If you have interesting models you can share, I would be very interested. It's something we might implement in the next version of MOSEK.

Computing sums of squares decompositions of nonnegative multivariate polynomials, and the related optimisation problems, is one application I know.

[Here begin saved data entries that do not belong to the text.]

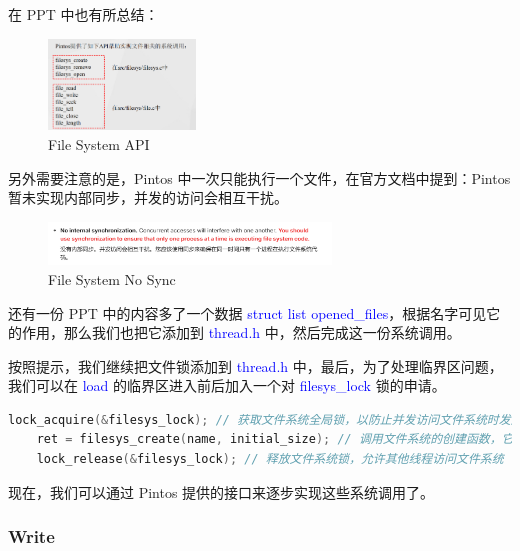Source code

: \documentclass[14pt,a4paper,UTF8,twoside]{article}
\renewcommand{\texttt}[1]{\textcolor{blue}{\ttfamily #1}}
\begin{document}
在 PPT 中也有所总结：

\begin{figure}[H]
    \centering
    \includegraphics[width=0.35\textwidth]{img6/apippt.png}
    \caption{File System API}
    \label{fig:fs}
\end{figure}

另外需要注意的是，Pintos 中一次只能执行一个文件，在官方文档中提到：Pintos 暂未实现内部同步，并发的访问会相互干扰。

\begin{figure}[H]
    \centering
    \includegraphics[width=0.67\textwidth]{img6/nosyn.png}
    \caption{File System No Sync}
    \label{fig:sync}
\end{figure}

还有一份 PPT 中的内容多了一个数据 \texttt{struct list opened\_files}，根据名字可见它的作用，那么我们也把它添加到 \texttt{thread.h} 中，然后完成这一份系统调用。

按照提示，我们继续把文件锁添加到 \texttt{thread.h} 中，最后，为了处理临界区问题，我们可以在 \texttt{load} 的临界区进入前后加入一个对 \texttt{filesys\_lock} 锁的申请。

\begin{lstlisting}[language=C]
    lock_acquire(&filesys_lock); // 获取文件系统全局锁，以防止并发访问文件系统时发生数据竞争
    ret = filesys_create(name, initial_size); // 调用文件系统的创建函数，它的返回值为 bool
    lock_release(&filesys_lock); // 释放文件系统锁，允许其他线程访问文件系统
\end{lstlisting}

现在，我们可以通过 Pintos 提供的接口来逐步实现这些系统调用了。

\subsubsection{Write}
\end{document}
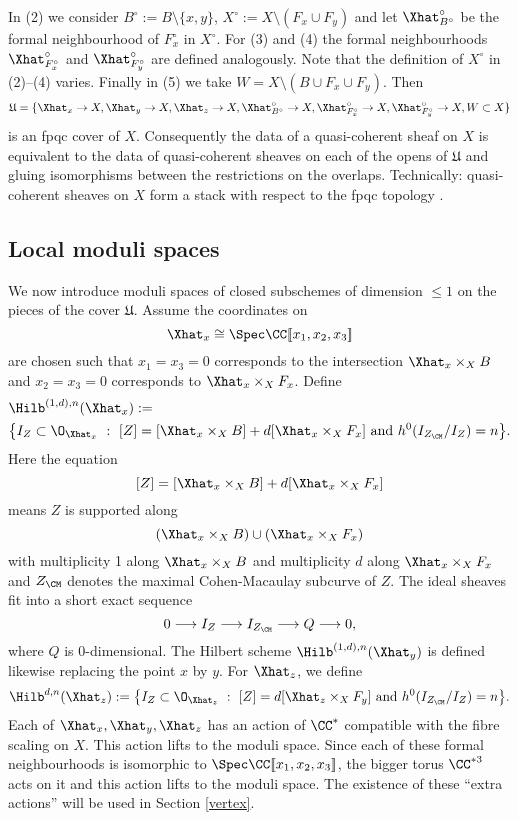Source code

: In (2) we consider $B^\circ := B \setminus \{x,y\}$, $X^\circ := X
\setminus (F_x \cup F_y)$ and let $\Xhat ^{\circ}_{B^\circ}$ be the
formal neighbourhood of $F_{x}^{\circ}$ in $X^\circ$. For (3) and (4)
the formal neighbourhoods $\Xhat ^{\circ}_{F_{x}^{\circ}}$ and $\Xhat
^{\circ}_{F_{y}^{\circ}}$ are defined analogously. Note that the
definition of $X^\circ$ in (2)--(4) varies. Finally in (5) we take $W
= X \setminus (B \cup F_x \cup F_y)$. Then
$$
\mathfrak{U} = \{\Xhat _x \rightarrow X, \Xhat _y \rightarrow X, \Xhat _z \rightarrow X, \Xhat ^{\circ}_{B^\circ} \rightarrow X, \Xhat ^{\circ}_{F_{x}^{\circ}} \rightarrow X, \Xhat ^{\circ}_{F_{y}^{\circ}} \rightarrow X, W \subset X\}
$$
is an fpqc cover of $X$. Consequently the data of a quasi-coherent
sheaf on $X$ is equivalent to the data of quasi-coherent sheaves on
each of the opens of $\mathfrak{U}$ and gluing isomorphisms between
the restrictions on the overlaps. Technically: quasi-coherent sheaves
on $X$ form a stack with respect to the fpqc topology \cite[Vistoli,
Thm.~4.23]{Fundamental-algebraic-geometry}.


\subsection{Local moduli spaces} \label{localmod}

We now introduce moduli spaces of closed subschemes of dimension $\leq 1$ on the pieces of the cover $\mathfrak{U}$. Assume the coordinates on $$\Xhat _x \cong \Spec \CC[\![ x_1,x_2,x_3]\!]$$ are chosen such that $x_1=x_3=0$ corresponds to the intersection $\Xhat _x \times_X B$ and $x_2=x_3=0$ corresponds to $\Xhat _x \times_X F_x$. Define
\begin{align*}
&\Hilb^{(1,d),n}(\Xhat _x) := \\
&\big\{ I_Z \subset \O_{\Xhat _x} \ : \ [Z] = [\Xhat _x \times_X B] + d [\Xhat _x \times_X F_x] \ {\rm{and}} \ h^0(I_{Z_{\CM}} / I_Z) = n \big\}.
\end{align*}
Here the equation
$$
[Z] = [\Xhat _x \times_X B] + d [\Xhat _x \times_X F_x]
$$
means $Z$ is supported along $$(\Xhat _x \times_X B) \cup (\Xhat _x \times_X F_x)$$ with multiplicity 1 along $\Xhat _x \times_X B$ and multiplicity $d$ along $\Xhat _x \times_X F_x$ and $Z_{\CM}$ denotes the maximal Cohen-Macaulay subcurve of $Z$. The ideal sheaves fit into a short exact sequence
$$
0 \longrightarrow I_{Z} \longrightarrow I_{Z_{\CM}} \longrightarrow Q \longrightarrow 0, 
$$
where $Q$ is 0-dimensional. The Hilbert scheme $\Hilb^{(1,d),n}(\Xhat _y)$ is defined likewise replacing the point $x$ by $y$. For $\Xhat _z$, we define
$$
\Hilb^{d,n}(\Xhat _z) := \big\{ I_Z \subset \O_{\Xhat _z} \ : \ [Z] = d [\Xhat _z \times_X F_y] \ {\rm{and}} \ h^0(I_{Z_{\CM}} / I_Z) = n \big\}.
$$
Each of $\Xhat _x, \Xhat _y, \Xhat _z$ has an action of $\CC^*$ compatible with the fibre scaling on $X$. This action lifts to the moduli space. Since each of these formal neighbourhoods is isomorphic to $\Spec \CC[\![x_1,x_2,x_3]\!]$, the bigger torus $\CC^{*3}$ acts on it and this action lifts to the moduli space. The existence of these ``extra actions'' will be used in Section \ref{vertex}.

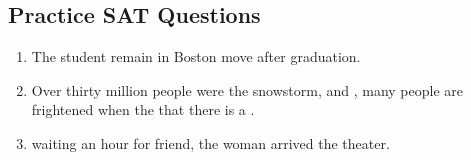 \subsection{Practice SAT Questions}

\begin{enumerate}
\item \begin{inparaenum}[A]
The student   remain in Boston   move   after graduation. 
\end{inparaenum}

\item \begin{inparaenum}[A]
Over thirty million people were  the snowstorm, and , many people are frightened when the  that there is a . 
\end{inparaenum}

\item \begin{inparaenum}[A]
 waiting an hour for  friend, the woman  arrived  the theater. 
\end{inparaenum}

\end{enumerate}



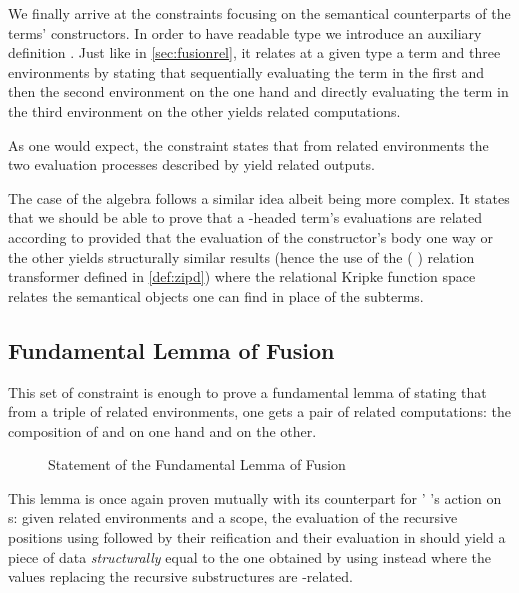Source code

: 
We finally arrive at the constraints focusing on the semantical counterparts
of the terms' constructors. In order to have readable type we introduce an
auxiliary definition . Just like in \cref{sec:fusionrel}, it relates at
a given type a term and three environments by stating that sequentially evaluating
the term in the first and then the second environment on the one hand and directly
evaluating the term in the third environment on the other yields related computations.


As one would expect, the  constraint states that from related environments
the two evaluation processes described by  yield related outputs.


The case of the algebra follows a similar idea albeit being more complex. It states
that we should be able to prove that a -headed term's evaluations are related
according to  provided that the evaluation of the constructor's body one way or
the other yields structurally similar results (hence the use of the ({ })
relation transformer defined in \cref{def:zipd}) where the relational Kripke function
space relates the semantical objects one can find in place of the subterms.


\subsection{Fundamental Lemma of Fusion}

This set of constraint is enough to prove a fundamental lemma of  stating
that from a triple of related environments, one gets a pair of related computations:
the composition of  and  on one hand and  on the other.

\begin{figure}[h]
\caption{Statement of the Fundamental Lemma of Fusion\label{fig:fusiontype}}
\end{figure}

This lemma is once again proven mutually with its counterpart for '
's action on s: given related environments and a scope, the
evaluation of the recursive positions using  followed by their reification
and their evaluation in  should yield a piece of data \emph{structurally}
equal to the one obtained by using  instead where the values replacing
the recursive substructures are -related.

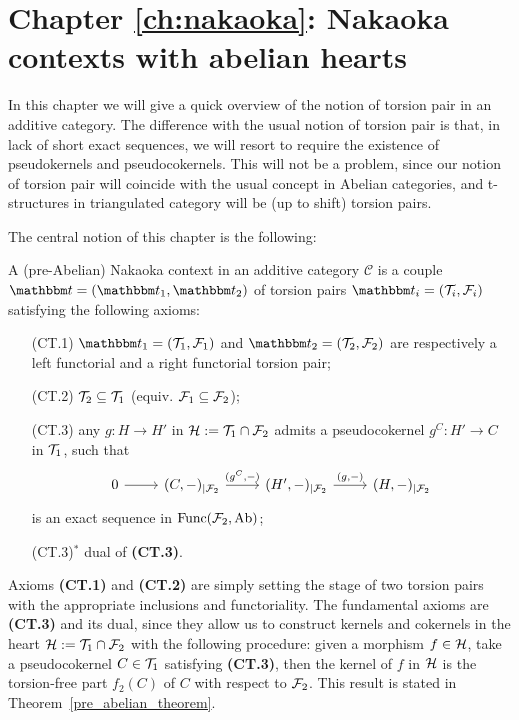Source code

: \section*{Chapter \ref{ch:nakaoka}: Nakaoka contexts with abelian hearts}

In this chapter we will give a quick overview of the notion of torsion pair in an additive category. The difference with the usual notion of torsion pair is that, in lack of short exact sequences, we will resort to require the existence of pseudokernels and pseudocokernels. This will not be a problem, since our notion of torsion pair will coincide with the usual concept in Abelian categories, and t-structures in triangulated category will be (up to shift) torsion pairs.

The central notion of this chapter is the following:
\begin{nonlisting_def}
A (pre-Abelian) Nakaoka context in an additive category $\mathscr{C}$ is a couple $\t=(\t_1,\t_2)$ of torsion pairs $\t_i=(\T_i,\F_i)$ satisfying the following axioms:

\begin{enumerate}
  \item[(CT.1)] $\t_1=(\T_1,\F_1)$ and $\t_2=(\T_2,\F_2)$ are respectively a left functorial and a right functorial torsion pair;
  \item[(CT.2)] $\mathcal{T}_2\subseteq \mathcal{T}_1$ (equiv. $\mathcal{F}_1\subseteq\mathcal{F}_2$);
  \item[(CT.3)] any  $g\colon H\to H'$ in $\mathcal{H}:=\mathcal{T}_1\cap\mathcal{F}_2$ admits a pseudocokernel $g^C\colon H'\to C$ in $\mathcal{T}_1$, such that
    \begin{equation*}
      \begin{tikzcd}
        0\arrow{r} &(C,-)_{|\F_2}\arrow{r}{(g^C,-)} & (H',-)_{|\F_2}\arrow{r}{(g,-)}& (H,-)_{|\F_2}
      \end{tikzcd}
    \end{equation*}
    is an exact sequence in $\mathrm{Func}(\mathcal{F}_2,\mathrm{Ab})$;
  \item[(CT.3)$^\ast$] dual of \textbf{(CT.3)}.
\end{enumerate}
\end{nonlisting_def}

Axioms \textbf{(CT.1)} and \textbf{(CT.2)} are simply setting the stage of two torsion pairs with the appropriate inclusions and functoriality. The fundamental axioms are \textbf{(CT.3)} and its dual, since they allow us to construct kernels and cokernels in the heart $\mathcal{H}:=\mathcal{T}_1\cap\mathcal{F}_2$ with the following procedure: given a morphism $f\in\mathcal{H}$, take a pseudocokernel $C\in\mathcal{T}_1$ satisfying \textbf{(CT.3)}, then the kernel of $f$ in $\mathcal{H}$ is the torsion-free part $f_2(C)$ of $C$ with respect to $\mathcal{F}_2$. This result is stated in Theorem~\ref{pre_abelian_theorem}.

See Sect . IV and further ones in

http://www.mit.edu/~parrilo/pubs/files/LofbergParrilo-FromCoefficientsToSamplesANewApproachToSOSOptimization.pdf

DIma

On Mon, Dec 12, 2016 at 11:47 AM, Martin <martin.skovg...@gmail.com> wrote:

The builtin CVXOPT solvers do not exploit this kind of structure, so you would need to implement your own KKT solver to exploit this. I believe that SDPT3 allows you to explicitly specify constraints with low-rank matrices, and DSDP automatically detects and exploits low-rank structure, but I am not sure if it is possible to explicitly pass low-rank matrices to DSDP.

Martin

On Sunday, December 11, 2016 at 10:03:30 PM UTC+1, Dima Pasechnik wrote:
Is there an efficient way to encode in CVXOPT an SDP with the psd matrix unknown X and
constraints of the form tr(A_i X)=b_i, with A_i of rank 1, i.e. A_i=v_i v_i^T for some vectors?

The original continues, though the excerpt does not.